Supporting, maintaining and accounting for mobile technologies-whether a laptop, smartphone or, now, a tablet-has never been easy for enterprise IT managers. Take the laptop, for instance, one of the first devices that left the corporate walls with road warriors, salespeople and executives on the go.
At first, laptops weren’t always connected to the Internet, so they were more difficult to manage than a fleet of connected, corporate desktops. During this time, companies began developing IT management software to keep track of the always connected, corporate LAN PC fleet. Since laptops weren’t always connected, IT managers began using this new software to update, monitor and account for employees’ laptops.
However, as the laptop became ubiquitous, and software companies developed better applications to keep track of them, watching after laptops-and what data could be downloaded or uploaded from them-became easier.
Then, Research in Motion gave the business world the BlackBerry, which complicated the mobile environment again with small handhelds that helped busy executives get email and appointment reminders while they were away from their offices.
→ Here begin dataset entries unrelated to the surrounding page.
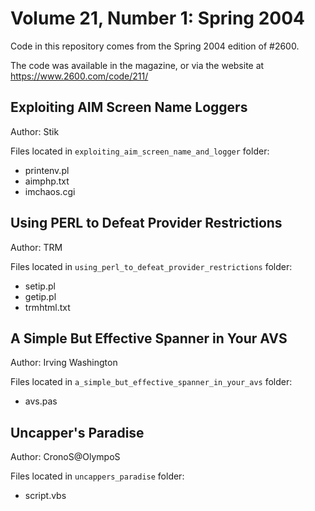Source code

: # Volume 21, Number 1: Spring 2004

Code in this repository comes from the Spring 2004 edition of #2600.

The code was available in the magazine, or via the website at https://www.2600.com/code/211/


## Exploiting AIM Screen Name Loggers

Author: Stik

Files located in `exploiting_aim_screen_name_and_logger` folder:

* printenv.pl
* aimphp.txt
* imchaos.cgi


## Using PERL to Defeat Provider Restrictions
Author: TRM

Files located in `using_perl_to_defeat_provider_restrictions` folder:

* setip.pl
* getip.pl
* trmhtml.txt



## A Simple But Effective Spanner in Your AVS
Author: Irving Washington

Files located in `a_simple_but_effective_spanner_in_your_avs` folder:

* avs.pas

## Uncapper's Paradise
Author: CronoS@OlympoS

Files located in `uncappers_paradise` folder:

* script.vbs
With the freedom came more corporate data and information that could easily wander away from the firewall.
Now, the typical traveling executive has three mobile devices: a laptop, a smartphone and a tablet. And another strange thing has happened back in the office: Laptops have replaced desktops as the PC of choice for most employees. Thus, mobility is now the centerpiece of enterprise computing for employees.
The challenge through the proliferation of mobile-system deployments is to maintain management and control over the company’s IT assets. Corporate standard configurations of software for PCs now have to incorporate multiple configurations and multiple manufacturers, including traditional Microsoft Windows, Apple Mac OS X, Apple iOS, BlackBerry OS, Google Android and Microsoft Windows Phone. Each platform demands different device-management services.
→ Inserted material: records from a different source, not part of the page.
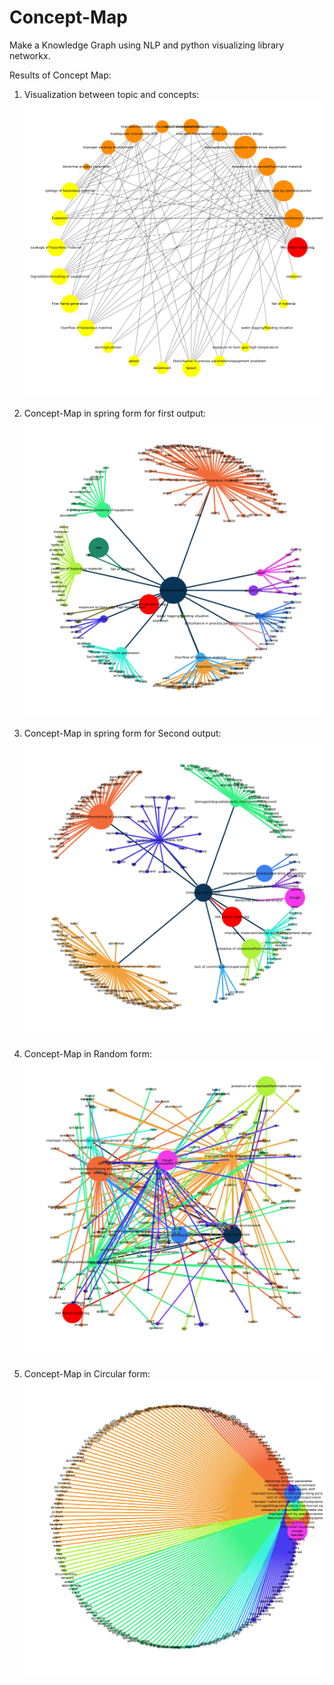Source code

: # Concept-Map
Make a Knowledge Graph using NLP and python visualizing library networkx.

Results of Concept Map:

1. Visualization between topic and concepts:
 ![](result/Between%20topic%20and%20concept.png)

2. Concept-Map in spring form for first output:
 ![](Spring%20Form.png)

3. Concept-Map in spring form for Second output:
 ![](Spring%20Form%202.png)
 
4. Concept-Map in Random form:
 ![](Random%20Form.png)

5. Concept-Map in Circular form:
 ![](circular_form.png)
The challenges IT administrators face in the management of mobile devices include the following:
- The ability to manage the employee’s new mobile lifestyle (Think: “How do I maintain the software on all these devices, provide access to the enterprise servers and synchronize personal information as well?”)
- The ability to ensure full lifecycle management and support across a range of different devices-smartphones, laptops and tablets-and multiple operating systems. (Think: “Mobile devices are continually being certified, retired and replaced and maintained in a not-always-connected environment.”)
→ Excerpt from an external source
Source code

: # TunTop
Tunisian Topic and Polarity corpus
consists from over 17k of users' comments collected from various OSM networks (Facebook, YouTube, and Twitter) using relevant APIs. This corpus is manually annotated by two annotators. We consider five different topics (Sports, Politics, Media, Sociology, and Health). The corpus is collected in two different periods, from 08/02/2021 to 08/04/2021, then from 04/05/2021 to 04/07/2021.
- The ability to provide the right technology to manage applications, as well as the distribution of documents across an entire organization. (Think: “We now have more applications, more documents and more ways for employees to access them.”)
MDM Software Should Offer a Single Device-Management App for All Devices
The question then arises: Where does this leave IT managers when they are considering mobile-device management (MDM) software? Here are a few suggestions: The software must provide a single device-management application for all devices, including notebooks-PC and Macs-as well as smartphones and tablets. Any viable solution must be able to manage devices via wireless communications since they are not always directly connected to the corporate network.
The MDM software must also deliver a centralized dashboard for status and reporting, while providing a centralized policy declaration and compliance. It must also provide appropriate security on every device, including device passwords and encryption, and be able to wipe off corporate data if the device is lost or the employee leaves the company. Finally, it must manage the constantly changing mobile-device landscape.
Why are these criteria important? IT managers may have iPhone users who insist their devices are secure and demand access to corporate systems. Or administrators are confronted with Android users who are trying to gain backdoor access to the Microsoft Exchange server through ActiveSync. The worst mistake for any IT pro is to do nothing as this could lead to data wandering out the front door or backdoor. This is why a solid MDM is needed.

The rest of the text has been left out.